Tem-se deslocado muito pelo país?
Sim, aos fins de semana vou atrás das pedras romanas.
Este afastamento do Brasil, de seis ou sete meses, já lhe deu vontade de voltar?
Nunca fiquei tanto tempo fora de casa, nem mesmo nas tournées mais longas. É uma oportunidade que nunca tive. Nunca vivi fora do Brasil, nunca escolheria viver definitivamente fora. Mas é uma experiência. Pensei: não vou ficar em Portugal pensando em voltar para o Brasil. É curioso olhar para o Brasil, no momento que está a viver. Todas as pessoas do Brasil que tiveram a ideia da independência estudaram em Coimbra, passaram por isso, viram o Brasil de longe, do ponto de vista de Coimbra. É uma experiência, digamos assim, tradicional. Na hora de voltar para o Brasil, vou voltar com normalidade. Não gosto de estar num lugar querendo estar noutro. Este segundo de agora é o que temos.
Como tem sido a convivência com a Biblioteca Joanina?

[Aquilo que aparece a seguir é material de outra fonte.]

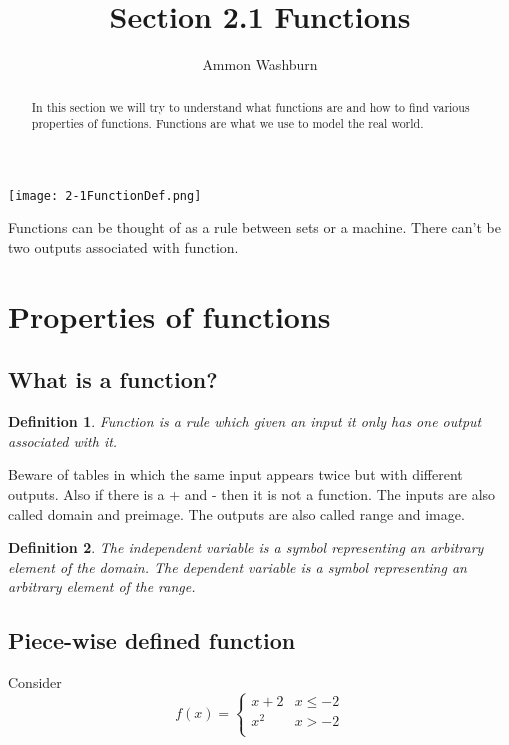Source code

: \documentclass{tufte-handout}
\title{Section 2.1 Functions}
\author[AW]{Ammon Washburn}
\newtheorem{mydef}{Definition}
\begin{document}
\maketitle

\begin{abstract}
In this section we will try to understand what functions are and how to find various properties of functions.  Functions are what we use to model the real world. 
\end{abstract}
\begin{marginfigure}
  \texttt{[image: 2-1FunctionDef.png]}
  \caption{Functions can be thought of as a rule between sets or a machine.  There can't be two outputs associated with function.}
  \label{fig:functionsets}
\end{marginfigure}
\section{ Properties of functions}
\subsection{What is a function?}
\begin{mydef}
Function is a rule which given an input it only has one output associated with it.
\end{mydef} 
Beware of tables in which the same input appears twice but with different outputs.  Also if there is a + and - then it is not a function.  The inputs are also called domain and preimage.  The outputs are also called range and image.
\begin{mydef}
The independent variable is a symbol representing an arbitrary element of the domain.  The dependent variable is a symbol representing an arbitrary element of the range.
\end{mydef}

\subsection{Piece-wise defined function}
Consider
\[
f(x) = \begin{cases}
x+2 & x \leq -2 \\
x^2 & x > -2 \\

\end{cases}
\]
\end{document}
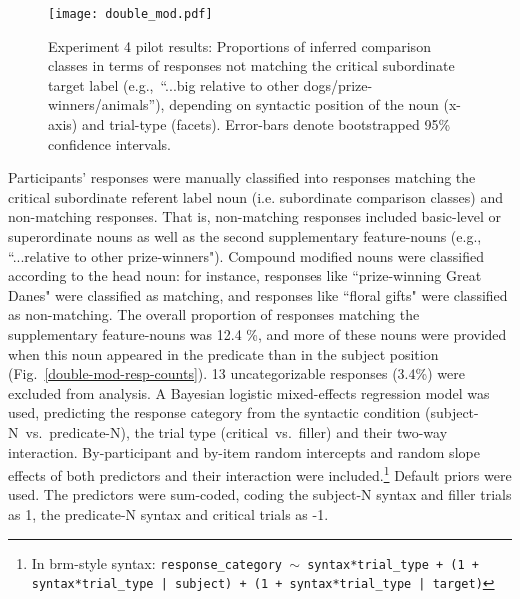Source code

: \begin{figure*}[h]
	\begin{center}
		\texttt{[image: double\_mod.pdf]}
	\end{center}
	\vspace{-0.3cm}
	\caption{Experiment 4 pilot results: Proportions of inferred comparison classes in terms of responses not matching the critical subordinate target label (e.g.,~“...big relative to other dogs/prize-winners/animals”), depending on syntactic position of the noun (x-axis) and trial-type (facets). Error-bars denote bootstrapped 95\% confidence intervals.}
	\label{double-mod-results}
\end{figure*}


Participants' responses were manually classified into responses matching the critical subordinate referent label noun (i.e. subordinate comparison classes) and non-matching responses. That is, non-matching responses included basic-level or superordinate nouns as well as the second supplementary feature-nouns (e.g., ``...relative to other prize-winners"). Compound modified nouns were classified according to the head noun: for instance, responses like ``prize-winning Great Danes" were classified as matching, and responses like ``floral gifts" were classified as non-matching. The overall proportion of responses matching the supplementary feature-nouns was 12.4 \%, and more of these nouns were provided when this noun appeared in the predicate than in the subject position (Fig.~\ref{double-mod-resp-counts}). 
13 uncategorizable responses (3.4\%) were excluded from analysis. 
A Bayesian logistic mixed-effects regression model was used, predicting the response category from the syntactic condition (subject-N~vs.~predicate-N), the trial type (critical~vs.~filler) and their two-way interaction. By-participant and by-item random intercepts and random slope effects of both predictors and their interaction were included.\footnote{In brm-style syntax: \texttt{response\_category $\sim$ syntax*trial\_type + (1 + syntax*trial\_type | subject) + (1 + syntax*trial\_type | target)}}  
Default priors were used. The predictors were sum-coded, coding the subject-N syntax and filler trials as 1, the predicate-N syntax and critical trials as -1.%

Aquilo é... aquilo é uma coisa, é um templo da língua e do barroco e da ecologia - por causa dos morcegos -, é uma coisa sensacional que se dá por si. Ninguém coloca duas colónias de morcegos pensando em qualquer coisa, eles é que resolvem o problema. É magnífico. Ter cantado ali é uma das experiências mais bonitas da minha vida. Foi nos 725 anos da universidade, quando fui nomeada embaixadora, no ano passado. Fiz um concerto lá num pedestal pequeno, num dia muito frio. Aquela acústica, cantar no meio dos livros, saber que está ali a primeira edição de Os Lusíadas... Eu agora sou tricana, passo pouco por Lisboa.